Unlike many people who grew up in the business, Young did not. Young’s mother was a taxidermist and her father was a gunsmith. So how did she get started working with horses?

“I grew up in Trenton, New Jersey, in one of the toughest areas where drugs and crime were rampant. I wanted to work so I could earn enough money to get the hell out of there. I started working for Per Henriksen in 1992 as a groom. I was a 14-year-old going to high school so I could only work on weekends.

“When I was a junior I saw an ad in the Trentonian for weekend help at Southwind Farms. I went for the interview and was hired on the spot. Twenty-five plus years later and I am still here, loving every minute as if I was still that 16-year-old kid!

“At Southwind Farms the horses come first. A normal day involves checking the horses a couple times, watering and cleaning the stalls, bathing and general care. During breeding season it gets more intense as we start at 5:30 a.m. The mares are ultra-sounded for we have to see where they are in their cycles. Everything is logged and breeding decisions are made. Semen is shipped, drivers are lined up and everything is logged into the computer program.

“Afternoons are set aside for data entry, client communication, projects, yearling measurement and evaluating. Then there is evening breeding and foaling. Sometimes I never leave the barn for more than an hour in a 24 hour day!”

In her spare time, when she has some, Young is an avid hunter.

“I grew up with my parents involved in hunting/taxidermy so it is second nature to me. I know hunting is a controversial subject and I openly discuss it with the people who are against it. But when I harvest an animal my family consumes it or the meat is given to feed the hungry. We are overrun with deer in New Jersey and there are so many people starving.

“When you have a hunting, veterinarian tech/medical background it truly helps you be as realistic as possible when making crucial decisions. I also took an oath as a CVT to ease the suffering and do everything in my power to treat the animal ethically.”

Southwind Farms is the home to the 2009 Horse of the Year and 2017’s leading money-winning sire Muscle Hill. He is the proud papa to seven millionaire offsprings: Resolve, Marion Marauder, Southwind Frank, Ariana G, Mission Brief, Bar Hopping, and What The Hill. He also sired Hambletonian winner Trixton, among many others. And Muscle Hill is not only a good-looking stud, but is smart.

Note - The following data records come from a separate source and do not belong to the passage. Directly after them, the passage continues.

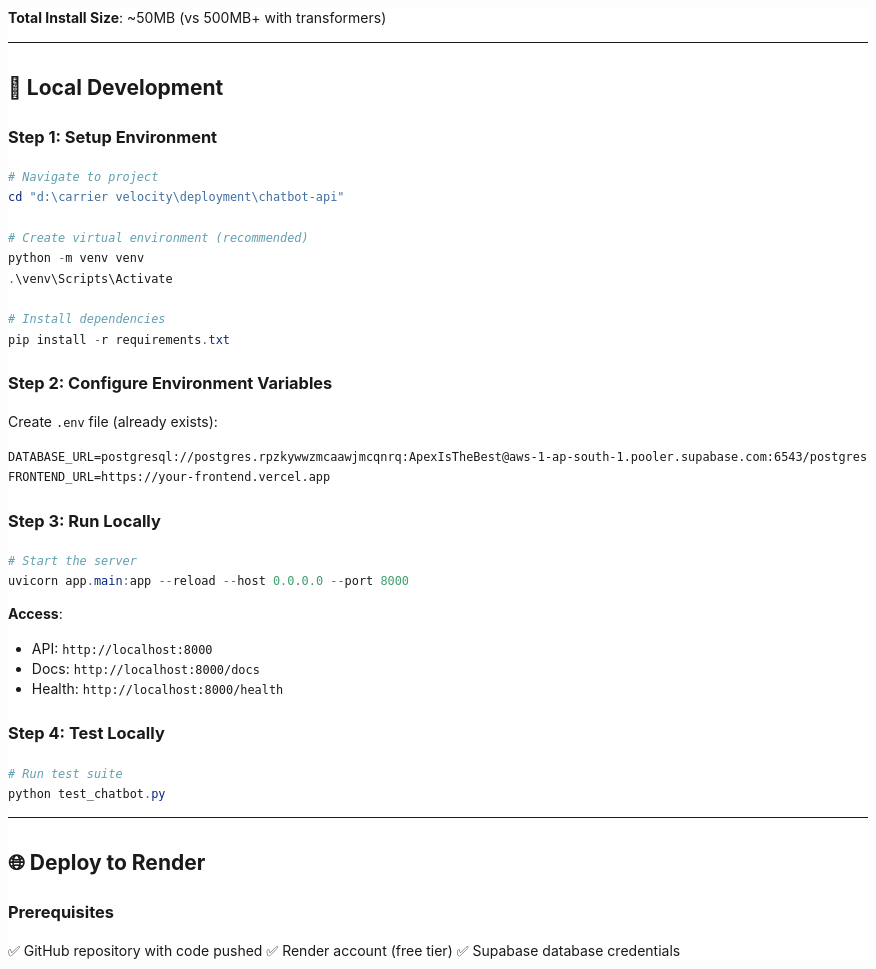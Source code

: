 **Total Install Size**: ~50MB (vs 500MB+ with transformers)

---

## 🚀 Local Development

### Step 1: Setup Environment

```powershell
# Navigate to project
cd "d:\carrier velocity\deployment\chatbot-api"

# Create virtual environment (recommended)
python -m venv venv
.\venv\Scripts\Activate

# Install dependencies
pip install -r requirements.txt
```

### Step 2: Configure Environment Variables

Create `.env` file (already exists):
```env
DATABASE_URL=postgresql://postgres.rpzkywwzmcaawjmcqnrq:ApexIsTheBest@aws-1-ap-south-1.pooler.supabase.com:6543/postgres
FRONTEND_URL=https://your-frontend.vercel.app
```

### Step 3: Run Locally

```powershell
# Start the server
uvicorn app.main:app --reload --host 0.0.0.0 --port 8000
```

**Access**:
- API: `http://localhost:8000`
- Docs: `http://localhost:8000/docs`
- Health: `http://localhost:8000/health`

### Step 4: Test Locally

```powershell
# Run test suite
python test_chatbot.py
```

---

## 🌐 Deploy to Render

### Prerequisites
✅ GitHub repository with code pushed
✅ Render account (free tier)
✅ Supabase database credentials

“Muscle Hill is by far the most intelligent horse I have ever been around. We currently stand Muscle Hill, Walner and Tactical Landing. We also manage Resolve and Sportswriter in Canada. And here at Southwind Farms we have a great broodmare band. We own 46 of our own and have a few outside mares, which brings the total available ladies up to about 55.”

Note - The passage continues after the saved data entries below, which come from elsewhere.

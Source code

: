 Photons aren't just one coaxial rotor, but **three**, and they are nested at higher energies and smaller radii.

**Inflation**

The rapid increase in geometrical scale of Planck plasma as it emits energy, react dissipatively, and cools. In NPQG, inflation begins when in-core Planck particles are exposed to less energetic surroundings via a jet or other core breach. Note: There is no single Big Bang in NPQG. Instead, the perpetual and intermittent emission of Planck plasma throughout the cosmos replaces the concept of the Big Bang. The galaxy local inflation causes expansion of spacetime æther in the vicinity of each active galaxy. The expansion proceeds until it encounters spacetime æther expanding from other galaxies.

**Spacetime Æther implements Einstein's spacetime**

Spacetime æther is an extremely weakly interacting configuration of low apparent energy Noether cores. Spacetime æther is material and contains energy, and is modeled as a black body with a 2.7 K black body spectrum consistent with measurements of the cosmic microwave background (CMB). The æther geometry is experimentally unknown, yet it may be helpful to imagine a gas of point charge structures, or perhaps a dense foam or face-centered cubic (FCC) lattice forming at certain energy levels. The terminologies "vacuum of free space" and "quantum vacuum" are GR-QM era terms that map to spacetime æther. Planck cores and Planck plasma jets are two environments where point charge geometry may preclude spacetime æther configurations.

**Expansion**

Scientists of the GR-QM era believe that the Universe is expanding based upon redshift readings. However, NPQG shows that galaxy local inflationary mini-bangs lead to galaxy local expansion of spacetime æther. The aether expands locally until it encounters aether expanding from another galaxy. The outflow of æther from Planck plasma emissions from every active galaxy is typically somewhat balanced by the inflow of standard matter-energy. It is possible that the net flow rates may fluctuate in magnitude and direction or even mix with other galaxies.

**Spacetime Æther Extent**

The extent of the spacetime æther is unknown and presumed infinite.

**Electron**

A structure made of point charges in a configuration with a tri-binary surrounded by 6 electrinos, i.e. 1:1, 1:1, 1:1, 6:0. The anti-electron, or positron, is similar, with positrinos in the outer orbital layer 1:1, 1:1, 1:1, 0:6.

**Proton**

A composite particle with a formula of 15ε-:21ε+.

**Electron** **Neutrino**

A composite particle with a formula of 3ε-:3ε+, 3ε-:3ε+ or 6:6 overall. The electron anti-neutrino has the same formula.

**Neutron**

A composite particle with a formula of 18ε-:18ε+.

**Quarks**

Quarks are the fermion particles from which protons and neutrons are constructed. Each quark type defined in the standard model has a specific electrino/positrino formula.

In the age-old question of which has more influence, the sire or dam, Young said neither.

“I believe the environment the foals are exposed to has the most influence. You can breed the best to the best, but if that foal is not properly managed from day 1, it won’t matter who the sire or mare is,” she said.

As far as advice to people who wish to breed on their own or raise a foal themselves, Young said to be prepared to change his/her lifestyle.

“You have to be dedicated and take equine breeding or foaling courses. It can mean the difference between a healthy, live foal and a dead one. Educate yourself and have realistic expectations of what your goals are as a small start-up breeder,” Young said.